## Exercise aim
Please keep to the lines below from the one with "There may exist" through the one with "- Effectiveness", and restate them word for word, ends included.

## Exercise inputs
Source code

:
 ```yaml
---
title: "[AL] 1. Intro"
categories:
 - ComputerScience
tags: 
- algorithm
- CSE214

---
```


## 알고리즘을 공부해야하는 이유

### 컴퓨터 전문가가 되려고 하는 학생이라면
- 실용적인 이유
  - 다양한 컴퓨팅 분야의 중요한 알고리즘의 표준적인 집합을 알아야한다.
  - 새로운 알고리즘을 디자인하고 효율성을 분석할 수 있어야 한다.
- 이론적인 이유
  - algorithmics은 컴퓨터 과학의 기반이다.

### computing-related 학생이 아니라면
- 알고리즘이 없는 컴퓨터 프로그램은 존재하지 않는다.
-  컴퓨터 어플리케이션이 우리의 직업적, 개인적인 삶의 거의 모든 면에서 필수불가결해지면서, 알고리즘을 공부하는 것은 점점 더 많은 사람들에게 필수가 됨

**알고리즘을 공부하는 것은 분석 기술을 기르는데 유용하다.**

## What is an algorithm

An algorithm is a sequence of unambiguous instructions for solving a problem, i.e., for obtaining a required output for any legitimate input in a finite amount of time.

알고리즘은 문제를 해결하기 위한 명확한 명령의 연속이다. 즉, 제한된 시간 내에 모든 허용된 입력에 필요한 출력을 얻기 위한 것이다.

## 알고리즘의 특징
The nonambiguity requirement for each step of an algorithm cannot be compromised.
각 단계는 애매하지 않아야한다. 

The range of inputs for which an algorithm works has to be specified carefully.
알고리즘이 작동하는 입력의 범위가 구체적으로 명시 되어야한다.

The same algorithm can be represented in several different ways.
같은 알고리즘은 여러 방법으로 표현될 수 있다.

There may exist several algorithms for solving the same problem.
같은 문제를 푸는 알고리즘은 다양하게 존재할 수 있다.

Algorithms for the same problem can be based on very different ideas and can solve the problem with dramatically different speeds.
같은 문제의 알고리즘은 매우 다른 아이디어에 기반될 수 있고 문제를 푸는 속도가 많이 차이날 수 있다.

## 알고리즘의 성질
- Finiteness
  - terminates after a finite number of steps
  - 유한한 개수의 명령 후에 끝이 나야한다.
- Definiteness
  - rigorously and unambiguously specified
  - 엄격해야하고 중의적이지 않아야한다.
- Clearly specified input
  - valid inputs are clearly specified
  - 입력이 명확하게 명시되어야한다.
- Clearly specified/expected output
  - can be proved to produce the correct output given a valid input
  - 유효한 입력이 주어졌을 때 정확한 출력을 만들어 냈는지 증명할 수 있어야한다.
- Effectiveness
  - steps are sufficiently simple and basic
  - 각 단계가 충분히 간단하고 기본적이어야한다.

## Your response
There may exist several algorithms for solving the same problem.
같은 문제를 푸는 알고리즘은 다양하게 존재할 수 있다.

Algorithms for the same problem can be based on very different ideas and can solve the problem with dramatically different speeds.
같은 문제의 알고리즘은 매우 다른 아이디어에 기반될 수 있고 문제를 푸는 속도가 많이 차이날 수 있다.

## 알고리즘의 성질
- Finiteness
  - terminates after a finite number of steps
  - 유한한 개수의 명령 후에 끝이 나야한다.
- Definiteness
  - rigorously and unambiguously specified
  - 엄격해야하고 중의적이지 않아야한다.
- Clearly specified input
  - valid inputs are clearly specified
  - 입력이 명확하게 명시되어야한다.
- Clearly specified/expected output
  - can be proved to produce the correct output given a valid input
  - 유효한 입력이 주어졌을 때 정확한 출력을 만들어 냈는지 증명할 수 있어야한다.
- Effectiveness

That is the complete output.